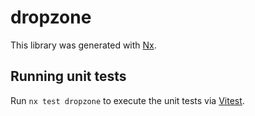 # dropzone

This library was generated with [Nx](https://nx.dev).

## Running unit tests

Run `nx test dropzone` to execute the unit tests via [Vitest](https://vitest.dev/).
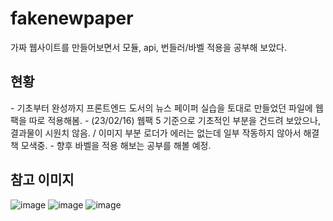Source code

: # fakenewpaper
가짜 웹사이트를 만들어보면서 모듈, api, 번들러/바벨 적용을 공부해 보았다.

<h2>현황</h2>
- 기초부터 완성까지 프론트엔드 도서의 뉴스 페이퍼 실습을 토대로 만들었던 파일에 웹팩을 따로 적용해봄.
- (23/02/16) 웹팩 5 기준으로 기초적인 부분을 건드려 보았으나, 결과물이 시원치 않음. / 이미지 부분 로더가 에러는 없는데 일부 작동하지 않아서 해결책 모색중.
- 향후 바벨을 적용 해보는 공부를 해볼 예정.

<h2>참고 이미지</h2>

![image](https://user-images.githubusercontent.com/107159871/219246077-607743b4-27b9-46b4-a09a-6ea23fca2d78.png)
![image](https://user-images.githubusercontent.com/107159871/219247963-291a1580-fb77-4c0c-b904-dedfc2a54f2d.png)
![image](https://user-images.githubusercontent.com/107159871/219247844-42683ce2-d3f9-4427-ad0b-c243aad19874.png)

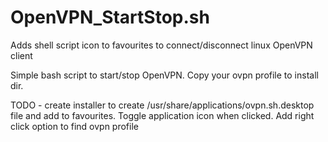 # OpenVPN_StartStop.sh
Adds shell script icon to favourites to connect/disconnect linux OpenVPN client 

Simple bash script to start/stop OpenVPN. 
Copy your ovpn profile to install dir.

TODO - create installer to create /usr/share/applications/ovpn.sh.desktop file and add to favourites. 
Toggle application icon when clicked. Add right click option to find ovpn profile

★ ★ ★ ★

__Task requirements__: Nothing but an exact repeat of the records, pictures excluded, belongs in the answer.

__Answer box__:
 # dropzone

This library was generated with [Nx](https://nx.dev).

## Running unit tests

Run `nx test dropzone` to execute the unit tests via [Vitest](https://vitest.dev/).
Source code

: # fakenewpaper
가짜 웹사이트를 만들어보면서 모듈, api, 번들러/바벨 적용을 공부해 보았다.

<h2>현황</h2>
- 기초부터 완성까지 프론트엔드 도서의 뉴스 페이퍼 실습을 토대로 만들었던 파일에 웹팩을 따로 적용해봄.
- (23/02/16) 웹팩 5 기준으로 기초적인 부분을 건드려 보았으나, 결과물이 시원치 않음. / 이미지 부분 로더가 에러는 없는데 일부 작동하지 않아서 해결책 모색중.
- 향후 바벨을 적용 해보는 공부를 해볼 예정.

<h2>참고 이미지</h2>

![image](https://user-images.githubusercontent.com/107159871/219246077-607743b4-27b9-46b4-a09a-6ea23fca2d78.png)
![image](https://user-images.githubusercontent.com/107159871/219247963-291a1580-fb77-4c0c-b904-dedfc2a54f2d.png)
![image](https://user-images.githubusercontent.com/107159871/219247844-42683ce2-d3f9-4427-ad0b-c243aad19874.png)

 # OpenVPN_StartStop.sh
Adds shell script icon to favourites to connect/disconnect linux OpenVPN client 

Simple bash script to start/stop OpenVPN. 
Copy your ovpn profile to install dir.

TODO - create installer to create /usr/share/applications/ovpn.sh.desktop file and add to favourites. 
Toggle application icon when clicked. Add right click option to find ovpn profile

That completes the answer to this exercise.